Background: Sex-related differences in end-of-life decisions (EOLD) are underresearched and unexplored.
Objectives: To investigate whether there are (1) differences in demographic and/or clinical characteristics between male and female decedents; (2) differences between men and women in the prevalence of EOLD with a possible or certain life-shortening effect; (3) differences in EOL decision making between men and women.
Methods: In 2007, we performed a postmortem survey in Flanders, Belgium among physicians certifying a large representative sample (n=6927) of death certificates. Response rate was 58.4%.

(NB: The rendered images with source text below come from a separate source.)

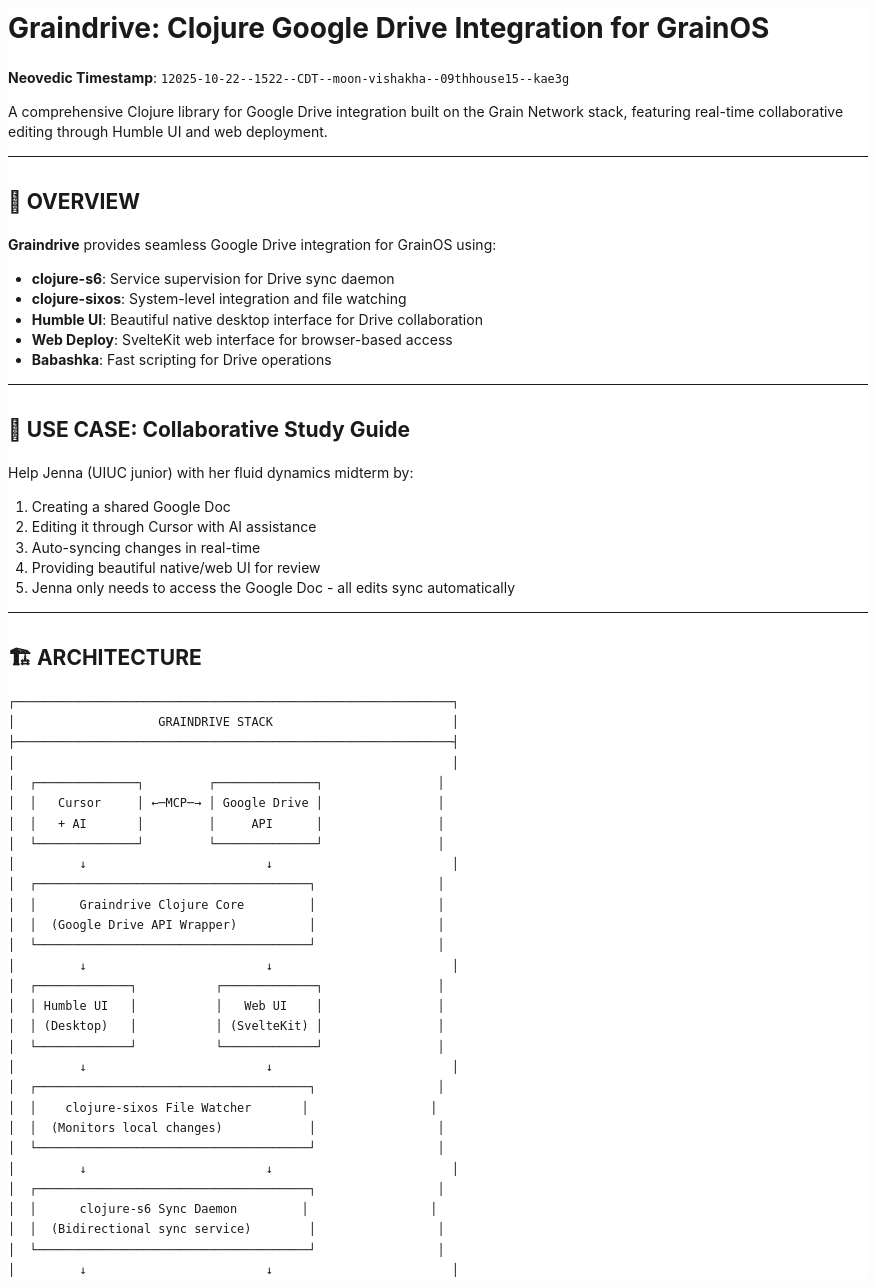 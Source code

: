 # Graindrive: Clojure Google Drive Integration for GrainOS

**Neovedic Timestamp**: `12025-10-22--1522--CDT--moon-vishakha--09thhouse15--kae3g`

A comprehensive Clojure library for Google Drive integration built on the Grain Network stack, featuring real-time collaborative editing through Humble UI and web deployment.

---

## 🌾 **OVERVIEW**

**Graindrive** provides seamless Google Drive integration for GrainOS using:
- **clojure-s6**: Service supervision for Drive sync daemon
- **clojure-sixos**: System-level integration and file watching
- **Humble UI**: Beautiful native desktop interface for Drive collaboration
- **Web Deploy**: SvelteKit web interface for browser-based access
- **Babashka**: Fast scripting for Drive operations

---

## 🎯 **USE CASE: Collaborative Study Guide**

Help Jenna (UIUC junior) with her fluid dynamics midterm by:
1. Creating a shared Google Doc
2. Editing it through Cursor with AI assistance
3. Auto-syncing changes in real-time
4. Providing beautiful native/web UI for review
5. Jenna only needs to access the Google Doc - all edits sync automatically

---

## 🏗️ **ARCHITECTURE**

```
┌─────────────────────────────────────────────────────────────┐
│                    GRAINDRIVE STACK                         │
├─────────────────────────────────────────────────────────────┤
│                                                             │
│  ┌──────────────┐         ┌──────────────┐                │
│  │   Cursor     │ ←─MCP─→ │ Google Drive │                │
│  │   + AI       │         │     API      │                │
│  └──────────────┘         └──────────────┘                │
│         ↓                         ↓                         │
│  ┌──────────────────────────────────────┐                 │
│  │      Graindrive Clojure Core         │                 │
│  │  (Google Drive API Wrapper)          │                 │
│  └──────────────────────────────────────┘                 │
│         ↓                         ↓                         │
│  ┌─────────────┐           ┌─────────────┐                │
│  │ Humble UI   │           │   Web UI    │                │
│  │ (Desktop)   │           │ (SvelteKit) │                │
│  └─────────────┘           └─────────────┘                │
│         ↓                         ↓                         │
│  ┌──────────────────────────────────────┐                 │
│  │    clojure-sixos File Watcher       │                 │
│  │  (Monitors local changes)            │                 │
│  └──────────────────────────────────────┘                 │
│         ↓                         ↓                         │
│  ┌──────────────────────────────────────┐                 │
│  │      clojure-s6 Sync Daemon         │                 │
│  │  (Bidirectional sync service)        │                 │
│  └──────────────────────────────────────┘                 │
│         ↓                         ↓                         │
```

Results: Of patients with nonsudden death, women more often die in a care home than men (31.4% vs. 18.2%) who more often die at home (24.1% vs. 17.9%). Men tend to die more often from cancer than women (45.4% vs. 32.1%). Decisions to withhold or withdraw potentially life-prolonging treatment are more often made in women (28.0% vs. 22.8%, P=0.003); euthanasia and pain and symptoms treatment [alleviation of pain and symptoms (APS)] occur more often in men (3.6% vs. 2.1% euthanasia, P=0.023; 41.8% vs. 36.9% APS, P=0.012). These differences disappear after controlling for confounders. Bivariate associations were found between sex and EOL decision making. Some of them remained after controlling for confounders.

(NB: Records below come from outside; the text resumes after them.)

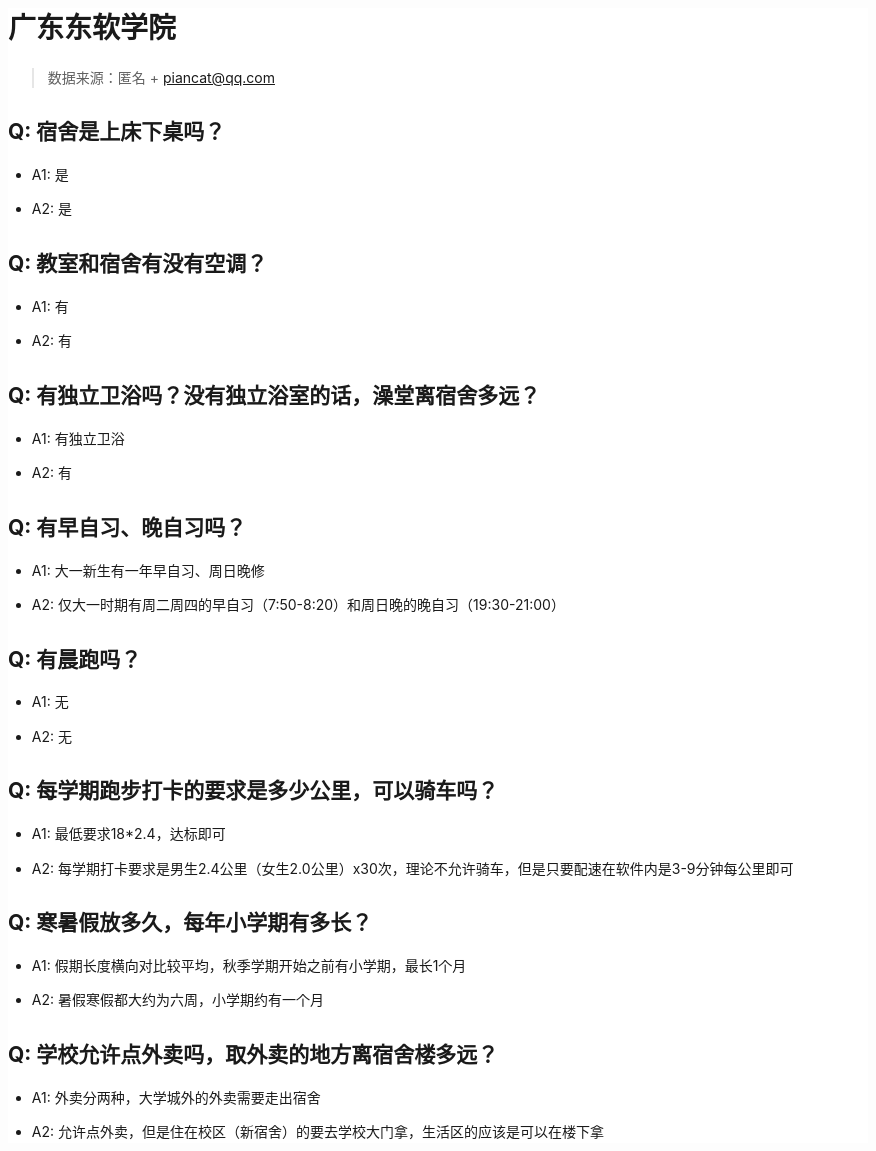 # 广东东软学院

> 数据来源：匿名 + piancat@qq.com

## Q: 宿舍是上床下桌吗？

- A1: 是

- A2: 是

## Q: 教室和宿舍有没有空调？

- A1: 有

- A2: 有

## Q: 有独立卫浴吗？没有独立浴室的话，澡堂离宿舍多远？

- A1: 有独立卫浴

- A2: 有

## Q: 有早自习、晚自习吗？

- A1: 大一新生有一年早自习、周日晚修

- A2: 仅大一时期有周二周四的早自习（7:50-8:20）和周日晚的晚自习（19:30-21:00）

## Q: 有晨跑吗？

- A1: 无

- A2: 无

## Q: 每学期跑步打卡的要求是多少公里，可以骑车吗？

- A1: 最低要求18\*2.4，达标即可

- A2: 每学期打卡要求是男生2.4公里（女生2.0公里）x30次，理论不允许骑车，但是只要配速在软件内是3-9分钟每公里即可

## Q: 寒暑假放多久，每年小学期有多长？

- A1: 假期长度横向对比较平均，秋季学期开始之前有小学期，最长1个月

- A2: 暑假寒假都大约为六周，小学期约有一个月

## Q: 学校允许点外卖吗，取外卖的地方离宿舍楼多远？

- A1: 外卖分两种，大学城外的外卖需要走出宿舍

- A2: 允许点外卖，但是住在校区（新宿舍）的要去学校大门拿，生活区的应该是可以在楼下拿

Conclusions: It is not the patient’s sex in itself that determines the likelihood of an EOLD, but the different clinical profiles of men and women at the end of life. Although sex is not a determining factor in the prevalence of EOLD, it influences the decision-making process, indicating that there may be a difference in the way that male and female patients participate in EOL decision making.